Your last comment there was particularly uncalled for. You had some good advice, but you bookended it with suggesting that I'm palming my husband off on others. That, I feel, bypassed the entire point of this thread.


----------



## AFEH (May 18, 2010)

SabrinaBlue said:


> I actually found that pretty hurtful. My husband got periodic massages before he met me, at up-and-up places like Massage Envy - and he's not afraid to have a man do it. He got professional massages for the aches of his job, not to get off.
> 
> I do massage him at home as best I can, but as I pointed out before you posted, my hands can only go so long. That's why I bought him a long massage, so that someone can get the deep tissue stuff done right. It's me showing that I care about his physical well-being.
> 
> Your last comment there was particularly uncalled for. You had some good advice, *but you bookended it with suggesting that I'm palming my husband off on others.* That, I feel, bypassed the entire point of this thread.

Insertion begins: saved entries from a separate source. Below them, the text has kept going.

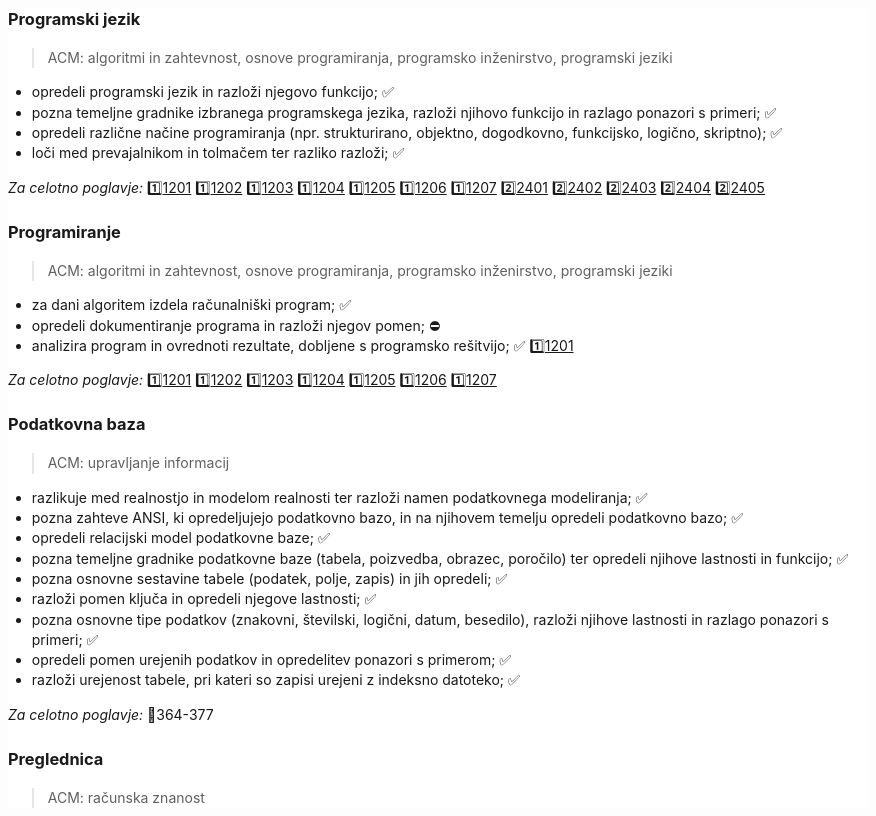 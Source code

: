 ### Programski jezik ###
> ACM: algoritmi in zahtevnost, osnove programiranja, programsko inženirstvo, programski jeziki

* opredeli programski jezik in razloži njegovo funkcijo; ✅
* pozna temeljne gradnike izbranega programskega jezika, razloži njihovo funkcijo in razlago ponazori s primeri; ✅
* opredeli različne načine programiranja (npr. strukturirano, objektno, dogodkovno, funkcijsko, logično, skriptno); ✅
* loči med prevajalnikom in tolmačem ter razliko razloži; ✅

_Za celotno poglavje:_ 1️⃣[1201](https://lusy.fri.uni-lj.si/ucbenik/book/1201/index.html) 1️⃣[1202](https://lusy.fri.uni-lj.si/ucbenik/book/1202/index.html) 1️⃣[1203](https://lusy.fri.uni-lj.si/ucbenik/book/1203/index.html) 1️⃣[1204](https://lusy.fri.uni-lj.si/ucbenik/book/1204/index.html) 1️⃣[1205](https://lusy.fri.uni-lj.si/ucbenik/book/1205/index.html) 1️⃣[1206](https://lusy.fri.uni-lj.si/ucbenik/book/1206/index.html) 1️⃣[1207](https://lusy.fri.uni-lj.si/ucbenik/book/1207/index.html) 2️⃣[2401](https://anzeljg.github.io/rin2/book2/2401/index.html) 2️⃣[2402](https://anzeljg.github.io/rin2/book2/2402/index.html) 2️⃣[2403](https://anzeljg.github.io/rin2/book2/2403/index.html) 2️⃣[2404](https://anzeljg.github.io/rin2/book2/2404/index.html) 2️⃣[2405](https://anzeljg.github.io/rin2/book2/2405/index.html)

### Programiranje ###
> ACM: algoritmi in zahtevnost, osnove programiranja, programsko inženirstvo, programski jeziki

* za dani algoritem izdela računalniški program; ✅
* opredeli dokumentiranje programa in razloži njegov pomen; ⛔
* analizira program in ovrednoti rezultate, dobljene s programsko rešitvijo; ✅ 1️⃣[1201](https://lusy.fri.uni-lj.si/ucbenik/book/1201/index.html)

_Za celotno poglavje:_ 1️⃣[1201](https://lusy.fri.uni-lj.si/ucbenik/book/1201/index.html) 1️⃣[1202](https://lusy.fri.uni-lj.si/ucbenik/book/1202/index.html) 1️⃣[1203](https://lusy.fri.uni-lj.si/ucbenik/book/1203/index.html) 1️⃣[1204](https://lusy.fri.uni-lj.si/ucbenik/book/1204/index.html) 1️⃣[1205](https://lusy.fri.uni-lj.si/ucbenik/book/1205/index.html) 1️⃣[1206](https://lusy.fri.uni-lj.si/ucbenik/book/1206/index.html) 1️⃣[1207](https://lusy.fri.uni-lj.si/ucbenik/book/1207/index.html)

### Podatkovna baza ###
> ACM: upravljanje informacij

* razlikuje med realnostjo in modelom realnosti ter razloži namen podatkovnega modeliranja; ✅
* pozna zahteve ANSI, ki opredeljujejo podatkovno bazo, in na njihovem temelju opredeli podatkovno bazo; ✅
* opredeli relacijski model podatkovne baze; ✅
* pozna temeljne gradnike podatkovne baze (tabela, poizvedba, obrazec, poročilo) ter opredeli njihove lastnosti in funkcijo; ✅
* pozna osnovne sestavine tabele (podatek, polje, zapis) in jih opredeli; ✅
* razloži pomen ključa in opredeli njegove lastnosti; ✅
* pozna osnovne tipe podatkov (znakovni, številski, logični, datum, besedilo), razloži njihove lastnosti in razlago ponazori s primeri; ✅
* opredeli pomen urejenih podatkov in opredelitev ponazori s primerom; ✅
* razloži urejenost tabele, pri kateri so zapisi urejeni z indeksno datoteko; ✅

_Za celotno poglavje:_ 📕364-377

### Preglednica ###
> ACM: računska znanost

You thought I was serious? It's a joke.


----------



## DanF (Sep 27, 2010)

My wife and I are both "quality time" and "physical touch".
We touch, hug, kiss, hold hands all the time. It doesn't have to be anything big, just a quick hug or light kiss as you pass in the house or reach out and hold hands as we walk.


----------



## SabrinaBlue (Apr 18, 2012)

AFEH, usually I'm pretty good with the humor. Didn't read like a joke to me. May I suggest a  or a  or a ?



Thanks for all the advice, gang. I'll be working on affectionate touching with the man.

/SabrinaBluethreadout


----------



## AFEH (May 18, 2010)

SabrinaBlue said:


> AFEH, usually I'm pretty good with the humor. Didn't read like a joke to me. May I suggest a  or a  or a ?
> 
> 
> 
> ...


No probs. I think you are doing really well. Those  things are for me a bit effeminate (I’m probably just old fashioned) although I do use them occasionally.